Exercise description:
Once you find the line containing "the **Load Balance**", output it and every line after it to the end of the records, exactly.

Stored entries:
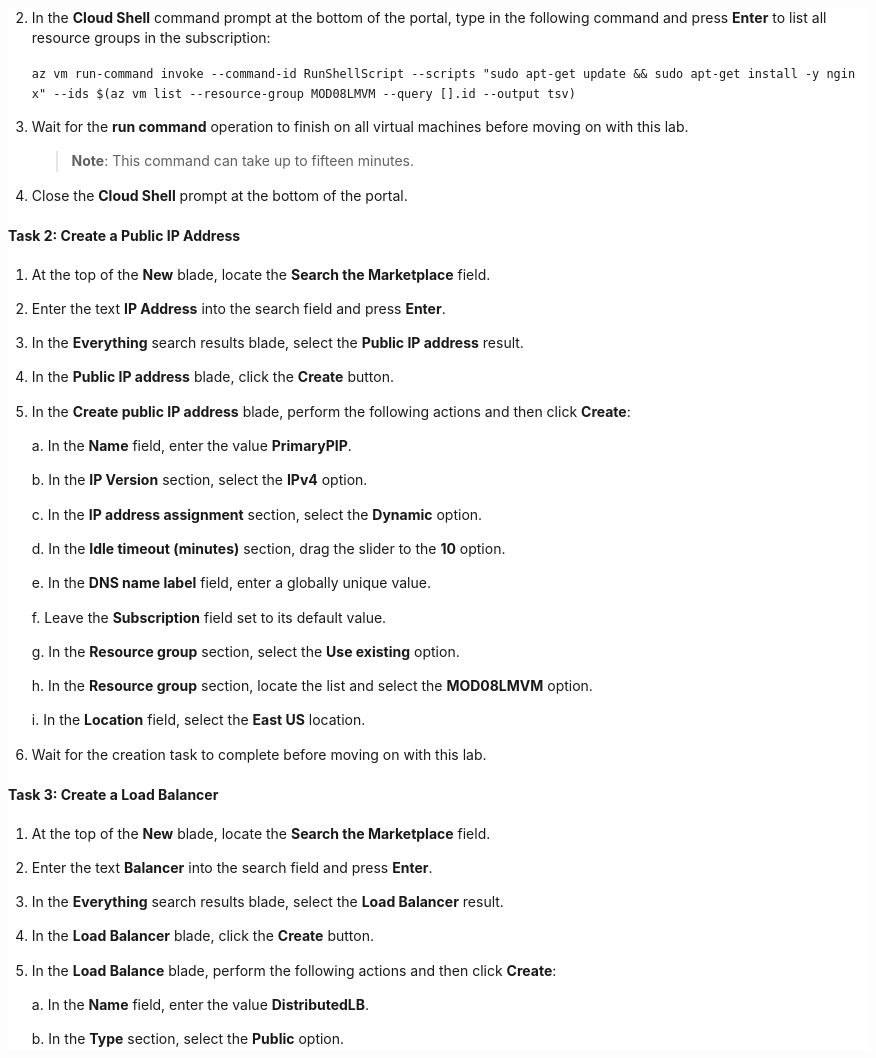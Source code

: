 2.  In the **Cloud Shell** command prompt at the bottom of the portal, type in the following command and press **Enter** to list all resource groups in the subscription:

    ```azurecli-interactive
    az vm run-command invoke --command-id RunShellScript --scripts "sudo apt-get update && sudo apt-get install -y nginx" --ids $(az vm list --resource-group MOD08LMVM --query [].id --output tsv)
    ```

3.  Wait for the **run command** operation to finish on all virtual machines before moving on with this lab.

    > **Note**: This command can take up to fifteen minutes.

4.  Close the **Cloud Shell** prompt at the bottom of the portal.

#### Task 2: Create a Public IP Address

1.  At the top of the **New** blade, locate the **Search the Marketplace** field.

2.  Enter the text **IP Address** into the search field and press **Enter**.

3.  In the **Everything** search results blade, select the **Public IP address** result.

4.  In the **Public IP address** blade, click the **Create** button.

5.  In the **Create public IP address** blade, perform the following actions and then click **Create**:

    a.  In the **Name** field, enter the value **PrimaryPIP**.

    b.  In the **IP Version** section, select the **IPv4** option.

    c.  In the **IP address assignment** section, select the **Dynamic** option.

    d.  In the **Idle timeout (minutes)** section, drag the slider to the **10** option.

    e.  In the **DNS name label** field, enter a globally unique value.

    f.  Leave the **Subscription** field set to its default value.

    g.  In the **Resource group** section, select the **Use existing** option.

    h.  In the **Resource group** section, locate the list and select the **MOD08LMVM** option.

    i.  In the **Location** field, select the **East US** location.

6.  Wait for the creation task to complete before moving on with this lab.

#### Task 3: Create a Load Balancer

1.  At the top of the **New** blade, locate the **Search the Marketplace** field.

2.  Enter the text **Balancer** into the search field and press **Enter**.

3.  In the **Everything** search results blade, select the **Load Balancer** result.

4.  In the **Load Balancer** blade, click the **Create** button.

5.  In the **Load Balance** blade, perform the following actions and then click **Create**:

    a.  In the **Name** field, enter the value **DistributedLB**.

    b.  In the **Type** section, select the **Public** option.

Finished exercise:
5.  In the **Load Balance** blade, perform the following actions and then click **Create**:

    a.  In the **Name** field, enter the value **DistributedLB**.

    b.  In the **Type** section, select the **Public** option.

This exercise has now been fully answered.